The New York Times is reporting that the bipartisan deficit reduction committee appointed by President Obama early this year has produced a draft report of its recommendations:
WASHINGTON — A draft proposal to be released Wednesday by the chairmen of President Obama’s bipartisan commission on reducing the federal debt calls for deep cuts in domestic and military spending starting in 2012, and an overhaul of the tax code to raise revenue. Those changes and others would erase nearly $4 trillion from projected deficits through 2020, the proposal says.

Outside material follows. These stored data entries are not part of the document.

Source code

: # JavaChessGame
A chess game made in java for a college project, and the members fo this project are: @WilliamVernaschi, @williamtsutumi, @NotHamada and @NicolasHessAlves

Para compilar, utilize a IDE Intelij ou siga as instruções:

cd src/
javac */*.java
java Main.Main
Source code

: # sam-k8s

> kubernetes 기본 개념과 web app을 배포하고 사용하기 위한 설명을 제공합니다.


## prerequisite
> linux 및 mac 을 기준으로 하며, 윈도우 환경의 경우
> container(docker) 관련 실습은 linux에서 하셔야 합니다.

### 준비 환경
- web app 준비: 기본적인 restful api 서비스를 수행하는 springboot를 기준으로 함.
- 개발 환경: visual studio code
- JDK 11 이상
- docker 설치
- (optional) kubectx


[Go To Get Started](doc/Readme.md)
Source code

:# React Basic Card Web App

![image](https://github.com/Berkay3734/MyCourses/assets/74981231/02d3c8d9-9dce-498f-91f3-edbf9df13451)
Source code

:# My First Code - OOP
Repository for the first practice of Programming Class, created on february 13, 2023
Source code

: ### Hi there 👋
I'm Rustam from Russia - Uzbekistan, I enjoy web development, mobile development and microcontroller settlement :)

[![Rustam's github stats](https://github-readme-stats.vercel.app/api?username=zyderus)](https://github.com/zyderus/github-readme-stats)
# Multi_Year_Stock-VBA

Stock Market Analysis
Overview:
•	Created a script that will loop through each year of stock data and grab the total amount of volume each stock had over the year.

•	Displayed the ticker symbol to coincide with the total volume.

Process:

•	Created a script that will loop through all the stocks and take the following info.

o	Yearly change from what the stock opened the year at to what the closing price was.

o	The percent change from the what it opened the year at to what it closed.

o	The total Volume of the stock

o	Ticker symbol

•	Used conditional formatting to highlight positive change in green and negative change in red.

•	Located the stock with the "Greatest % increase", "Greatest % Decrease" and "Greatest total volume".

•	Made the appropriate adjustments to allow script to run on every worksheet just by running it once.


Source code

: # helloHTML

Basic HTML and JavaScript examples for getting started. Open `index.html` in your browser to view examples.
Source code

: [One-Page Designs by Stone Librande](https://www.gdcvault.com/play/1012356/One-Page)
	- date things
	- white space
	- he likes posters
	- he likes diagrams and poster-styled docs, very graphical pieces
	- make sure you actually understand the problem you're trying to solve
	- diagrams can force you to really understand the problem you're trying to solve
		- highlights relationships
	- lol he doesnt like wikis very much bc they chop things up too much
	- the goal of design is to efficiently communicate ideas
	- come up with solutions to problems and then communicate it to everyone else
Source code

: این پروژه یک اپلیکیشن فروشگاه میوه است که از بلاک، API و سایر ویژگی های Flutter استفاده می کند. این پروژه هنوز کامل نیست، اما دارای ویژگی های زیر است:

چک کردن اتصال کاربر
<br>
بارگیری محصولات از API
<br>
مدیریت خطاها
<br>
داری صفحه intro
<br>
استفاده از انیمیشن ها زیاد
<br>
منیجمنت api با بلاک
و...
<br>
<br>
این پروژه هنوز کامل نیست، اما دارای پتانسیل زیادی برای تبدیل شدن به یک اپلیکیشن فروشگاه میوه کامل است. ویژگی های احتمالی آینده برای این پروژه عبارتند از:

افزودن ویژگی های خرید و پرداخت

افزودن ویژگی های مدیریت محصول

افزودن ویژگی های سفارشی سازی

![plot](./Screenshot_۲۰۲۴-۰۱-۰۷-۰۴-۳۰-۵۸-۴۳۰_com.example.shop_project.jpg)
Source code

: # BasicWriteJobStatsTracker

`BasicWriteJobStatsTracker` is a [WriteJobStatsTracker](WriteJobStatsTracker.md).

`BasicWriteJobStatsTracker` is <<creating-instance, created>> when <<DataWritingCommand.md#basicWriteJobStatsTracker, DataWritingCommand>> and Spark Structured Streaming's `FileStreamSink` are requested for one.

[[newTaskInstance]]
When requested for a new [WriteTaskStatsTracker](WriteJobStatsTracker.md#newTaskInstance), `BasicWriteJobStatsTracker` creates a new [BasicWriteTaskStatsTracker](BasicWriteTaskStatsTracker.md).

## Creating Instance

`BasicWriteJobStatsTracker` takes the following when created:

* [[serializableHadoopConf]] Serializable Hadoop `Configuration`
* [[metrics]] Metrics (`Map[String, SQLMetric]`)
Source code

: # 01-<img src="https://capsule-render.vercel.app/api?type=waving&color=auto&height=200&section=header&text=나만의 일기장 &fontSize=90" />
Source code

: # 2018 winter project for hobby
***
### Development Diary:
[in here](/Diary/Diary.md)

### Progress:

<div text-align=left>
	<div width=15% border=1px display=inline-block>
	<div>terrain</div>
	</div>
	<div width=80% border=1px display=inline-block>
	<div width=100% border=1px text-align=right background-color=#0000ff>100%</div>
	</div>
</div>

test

The plan would reduce Social Security benefits to most future retirees — low-income people would get a higher benefit — and it would subject higher levels of income to payroll taxes to ensure Social Security’s solvency for at least the next 75 years.
The article is quite terse. Among the elements of the proposal appear to be reducing marginal income tax rates, eliminating or curtailing some current deductions, some form of means-testing Social Security, raising the Social Security retirement age, military spending reductions, and a 3:1 ratio of spending cuts and revenue increases. I endorse all of those measures, at least in principle.
However, there are some things that fill me with foreboding. The NYT article doesn’t mention further cuts in Medicare spending. Without reductions in federal healthcare spending all other measures will be in vain. And then there’s this:
The Senate majority leader, Harry Reid of Nevada, and Representative Nancy Pelosi, who will remain the House speaker until January, have promised in writing that the Senate would vote first and, if it approves a plan, the House would vote as well.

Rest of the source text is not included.